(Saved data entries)
---+---

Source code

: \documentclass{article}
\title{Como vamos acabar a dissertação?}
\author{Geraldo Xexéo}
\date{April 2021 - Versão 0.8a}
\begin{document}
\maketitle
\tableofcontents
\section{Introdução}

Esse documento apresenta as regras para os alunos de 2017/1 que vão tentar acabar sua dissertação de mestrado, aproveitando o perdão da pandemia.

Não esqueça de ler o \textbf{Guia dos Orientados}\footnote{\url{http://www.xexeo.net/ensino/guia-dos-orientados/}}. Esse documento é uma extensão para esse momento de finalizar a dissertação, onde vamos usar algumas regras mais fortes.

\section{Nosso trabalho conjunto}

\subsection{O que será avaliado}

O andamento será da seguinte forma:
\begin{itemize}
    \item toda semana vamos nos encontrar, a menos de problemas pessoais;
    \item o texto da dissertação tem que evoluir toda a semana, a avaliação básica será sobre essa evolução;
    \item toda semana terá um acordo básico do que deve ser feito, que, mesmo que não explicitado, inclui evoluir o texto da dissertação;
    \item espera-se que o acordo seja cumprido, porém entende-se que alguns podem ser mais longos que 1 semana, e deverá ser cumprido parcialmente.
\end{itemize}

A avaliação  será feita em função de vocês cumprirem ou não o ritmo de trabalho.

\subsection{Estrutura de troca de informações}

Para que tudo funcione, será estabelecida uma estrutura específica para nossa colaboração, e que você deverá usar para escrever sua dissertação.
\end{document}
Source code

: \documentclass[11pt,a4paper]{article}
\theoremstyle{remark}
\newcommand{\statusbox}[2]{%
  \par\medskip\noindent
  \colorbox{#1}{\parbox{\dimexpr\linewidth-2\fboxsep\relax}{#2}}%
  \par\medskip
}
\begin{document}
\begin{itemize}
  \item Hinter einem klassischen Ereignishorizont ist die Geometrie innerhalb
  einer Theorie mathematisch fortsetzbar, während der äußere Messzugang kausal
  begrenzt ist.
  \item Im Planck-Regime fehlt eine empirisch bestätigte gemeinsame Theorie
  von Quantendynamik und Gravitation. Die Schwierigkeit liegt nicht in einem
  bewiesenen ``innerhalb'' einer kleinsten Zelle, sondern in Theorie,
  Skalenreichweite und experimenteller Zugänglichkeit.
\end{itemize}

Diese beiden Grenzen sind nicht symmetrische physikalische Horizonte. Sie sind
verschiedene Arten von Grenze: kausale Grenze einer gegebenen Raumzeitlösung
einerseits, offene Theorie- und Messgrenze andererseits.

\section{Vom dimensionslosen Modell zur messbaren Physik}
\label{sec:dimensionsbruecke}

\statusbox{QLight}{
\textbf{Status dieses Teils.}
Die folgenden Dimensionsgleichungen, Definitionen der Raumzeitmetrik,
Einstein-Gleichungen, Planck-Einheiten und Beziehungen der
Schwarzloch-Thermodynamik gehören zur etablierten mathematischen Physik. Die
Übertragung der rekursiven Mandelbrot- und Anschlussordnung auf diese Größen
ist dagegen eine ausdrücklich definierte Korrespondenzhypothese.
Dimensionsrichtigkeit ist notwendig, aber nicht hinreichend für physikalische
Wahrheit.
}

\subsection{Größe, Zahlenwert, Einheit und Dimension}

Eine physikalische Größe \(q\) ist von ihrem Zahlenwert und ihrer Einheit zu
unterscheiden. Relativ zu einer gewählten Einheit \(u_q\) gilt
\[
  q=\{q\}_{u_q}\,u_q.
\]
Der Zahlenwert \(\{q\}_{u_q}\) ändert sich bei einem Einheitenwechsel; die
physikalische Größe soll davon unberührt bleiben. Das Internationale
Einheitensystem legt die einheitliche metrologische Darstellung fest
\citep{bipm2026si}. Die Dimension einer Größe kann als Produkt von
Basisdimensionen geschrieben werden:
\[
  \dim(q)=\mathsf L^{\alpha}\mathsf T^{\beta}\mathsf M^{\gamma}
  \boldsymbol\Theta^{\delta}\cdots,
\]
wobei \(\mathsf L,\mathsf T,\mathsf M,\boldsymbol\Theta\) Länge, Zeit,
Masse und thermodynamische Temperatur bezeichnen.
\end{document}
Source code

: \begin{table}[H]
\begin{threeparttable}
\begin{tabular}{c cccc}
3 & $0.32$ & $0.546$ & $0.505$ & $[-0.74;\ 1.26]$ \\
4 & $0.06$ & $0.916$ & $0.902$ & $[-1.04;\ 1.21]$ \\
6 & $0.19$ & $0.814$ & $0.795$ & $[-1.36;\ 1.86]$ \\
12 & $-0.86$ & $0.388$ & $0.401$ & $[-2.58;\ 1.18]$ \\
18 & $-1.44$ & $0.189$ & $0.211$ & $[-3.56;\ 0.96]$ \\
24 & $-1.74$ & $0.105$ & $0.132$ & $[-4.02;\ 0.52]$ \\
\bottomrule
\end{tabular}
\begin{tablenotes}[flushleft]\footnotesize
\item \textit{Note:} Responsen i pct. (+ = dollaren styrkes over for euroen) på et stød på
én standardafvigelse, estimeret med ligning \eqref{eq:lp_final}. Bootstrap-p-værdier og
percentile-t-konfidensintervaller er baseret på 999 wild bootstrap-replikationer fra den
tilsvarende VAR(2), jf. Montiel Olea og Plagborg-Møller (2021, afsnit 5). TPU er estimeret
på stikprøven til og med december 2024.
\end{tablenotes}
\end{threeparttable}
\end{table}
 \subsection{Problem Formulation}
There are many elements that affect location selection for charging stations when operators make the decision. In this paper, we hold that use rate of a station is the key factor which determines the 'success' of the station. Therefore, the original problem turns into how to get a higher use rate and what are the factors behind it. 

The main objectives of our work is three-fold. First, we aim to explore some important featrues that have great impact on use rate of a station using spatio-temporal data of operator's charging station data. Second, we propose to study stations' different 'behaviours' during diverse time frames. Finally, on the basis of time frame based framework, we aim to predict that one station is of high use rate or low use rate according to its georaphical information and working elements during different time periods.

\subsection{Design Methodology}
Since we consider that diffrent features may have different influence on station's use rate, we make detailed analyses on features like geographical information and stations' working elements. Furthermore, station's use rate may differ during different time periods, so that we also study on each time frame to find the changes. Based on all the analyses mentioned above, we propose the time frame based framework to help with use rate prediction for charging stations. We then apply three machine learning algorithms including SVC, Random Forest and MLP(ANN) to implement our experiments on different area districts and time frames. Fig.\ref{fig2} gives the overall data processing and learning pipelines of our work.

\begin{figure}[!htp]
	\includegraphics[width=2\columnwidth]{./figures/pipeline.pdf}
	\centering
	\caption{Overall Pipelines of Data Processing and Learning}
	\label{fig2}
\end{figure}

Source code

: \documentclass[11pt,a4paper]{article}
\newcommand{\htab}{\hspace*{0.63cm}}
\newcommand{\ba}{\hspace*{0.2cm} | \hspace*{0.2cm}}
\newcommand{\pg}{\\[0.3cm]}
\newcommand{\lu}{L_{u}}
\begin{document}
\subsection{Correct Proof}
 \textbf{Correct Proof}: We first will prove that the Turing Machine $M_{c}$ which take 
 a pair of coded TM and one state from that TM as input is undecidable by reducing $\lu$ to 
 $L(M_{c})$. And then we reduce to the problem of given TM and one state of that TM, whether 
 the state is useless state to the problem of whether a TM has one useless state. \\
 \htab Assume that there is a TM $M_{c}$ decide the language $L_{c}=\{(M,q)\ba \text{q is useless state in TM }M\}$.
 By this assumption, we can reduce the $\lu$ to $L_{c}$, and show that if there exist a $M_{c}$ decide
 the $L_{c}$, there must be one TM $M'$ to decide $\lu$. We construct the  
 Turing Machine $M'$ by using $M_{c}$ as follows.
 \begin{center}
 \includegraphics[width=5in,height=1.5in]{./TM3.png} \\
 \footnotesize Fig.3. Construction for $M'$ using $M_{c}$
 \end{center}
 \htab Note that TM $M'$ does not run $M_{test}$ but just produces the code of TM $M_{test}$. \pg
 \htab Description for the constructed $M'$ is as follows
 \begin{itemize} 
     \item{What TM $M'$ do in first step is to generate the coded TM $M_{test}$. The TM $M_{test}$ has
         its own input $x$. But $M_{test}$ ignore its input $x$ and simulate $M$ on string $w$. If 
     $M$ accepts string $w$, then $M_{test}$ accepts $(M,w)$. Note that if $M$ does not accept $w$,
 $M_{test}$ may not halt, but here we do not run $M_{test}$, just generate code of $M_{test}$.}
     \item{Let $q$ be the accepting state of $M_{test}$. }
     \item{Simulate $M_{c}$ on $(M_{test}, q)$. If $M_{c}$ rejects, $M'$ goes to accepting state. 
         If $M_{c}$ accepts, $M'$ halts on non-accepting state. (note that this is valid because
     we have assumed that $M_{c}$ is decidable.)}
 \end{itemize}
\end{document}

---+---

Starting with the first line above and ending with the line that holds "Esse documento apresenta", restate each line word for word and add nothing else.

■ SOLUTION FOR THIS TASK ■
Source code

: \documentclass{article}
\title{Como vamos acabar a dissertação?}
\author{Geraldo Xexéo}
\date{April 2021 - Versão 0.8a}
\begin{document}
\maketitle
\tableofcontents
\section{Introdução}

Esse documento apresenta as regras para os alunos de 2017/1 que vão tentar acabar sua dissertação de mestrado, aproveitando o perdão da pandemia.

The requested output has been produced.